◆ **Problem to solve**: Give back, word for word, the line that contains "The Host Certificate" and every line that follows it in the data below.

Stored items from a collection:
————
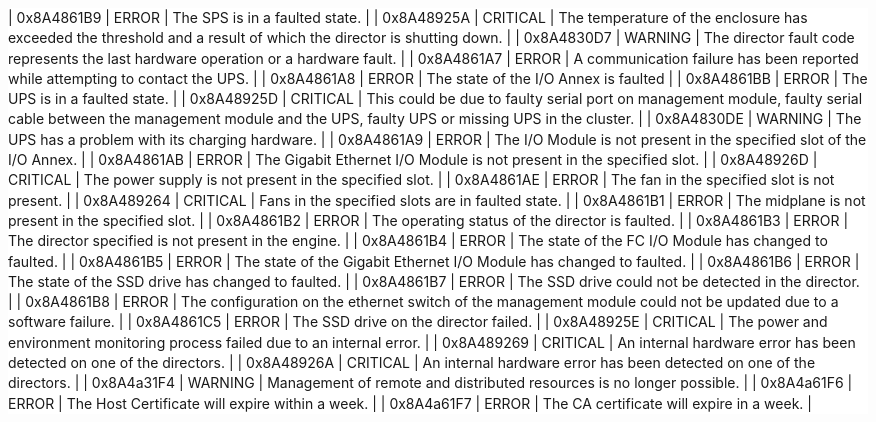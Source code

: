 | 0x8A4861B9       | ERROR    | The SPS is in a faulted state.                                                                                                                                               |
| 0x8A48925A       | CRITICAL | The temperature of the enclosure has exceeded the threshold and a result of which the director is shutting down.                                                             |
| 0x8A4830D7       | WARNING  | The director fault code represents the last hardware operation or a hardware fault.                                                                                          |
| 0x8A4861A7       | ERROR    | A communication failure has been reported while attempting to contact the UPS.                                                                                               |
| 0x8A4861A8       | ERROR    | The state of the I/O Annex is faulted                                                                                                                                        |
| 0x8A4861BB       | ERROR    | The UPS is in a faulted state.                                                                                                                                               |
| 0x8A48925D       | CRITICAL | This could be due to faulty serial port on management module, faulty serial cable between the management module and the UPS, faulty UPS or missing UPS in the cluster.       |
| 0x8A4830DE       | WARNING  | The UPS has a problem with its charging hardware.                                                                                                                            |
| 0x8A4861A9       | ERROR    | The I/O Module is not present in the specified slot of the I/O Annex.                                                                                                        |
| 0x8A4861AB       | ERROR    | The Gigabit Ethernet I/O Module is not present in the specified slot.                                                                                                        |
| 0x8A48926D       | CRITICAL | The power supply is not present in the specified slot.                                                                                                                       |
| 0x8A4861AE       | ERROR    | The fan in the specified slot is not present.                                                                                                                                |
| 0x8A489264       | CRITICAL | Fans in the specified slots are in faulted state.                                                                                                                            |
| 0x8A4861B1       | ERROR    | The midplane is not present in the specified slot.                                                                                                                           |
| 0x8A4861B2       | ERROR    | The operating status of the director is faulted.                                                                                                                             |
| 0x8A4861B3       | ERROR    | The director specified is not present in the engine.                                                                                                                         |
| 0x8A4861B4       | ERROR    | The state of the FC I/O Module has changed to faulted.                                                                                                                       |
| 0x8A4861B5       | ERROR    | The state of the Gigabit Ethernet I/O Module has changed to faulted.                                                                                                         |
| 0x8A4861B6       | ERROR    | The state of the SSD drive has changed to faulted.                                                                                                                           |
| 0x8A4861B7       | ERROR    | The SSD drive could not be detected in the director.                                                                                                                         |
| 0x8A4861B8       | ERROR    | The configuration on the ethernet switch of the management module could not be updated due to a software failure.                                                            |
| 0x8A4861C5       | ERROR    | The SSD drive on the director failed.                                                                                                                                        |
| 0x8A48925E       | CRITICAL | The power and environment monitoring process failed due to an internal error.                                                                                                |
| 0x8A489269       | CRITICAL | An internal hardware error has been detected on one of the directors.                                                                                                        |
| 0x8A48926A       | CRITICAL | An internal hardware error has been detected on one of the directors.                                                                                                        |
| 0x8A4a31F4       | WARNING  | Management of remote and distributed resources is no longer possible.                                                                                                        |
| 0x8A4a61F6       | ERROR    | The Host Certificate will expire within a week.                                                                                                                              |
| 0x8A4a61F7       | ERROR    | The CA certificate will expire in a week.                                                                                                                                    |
————
◆ **Final answer**:
| 0x8A4a61F6       | ERROR    | The Host Certificate will expire within a week.                                                                                                                              |
| 0x8A4a61F7       | ERROR    | The CA certificate will expire in a week.                                                                                                                                    |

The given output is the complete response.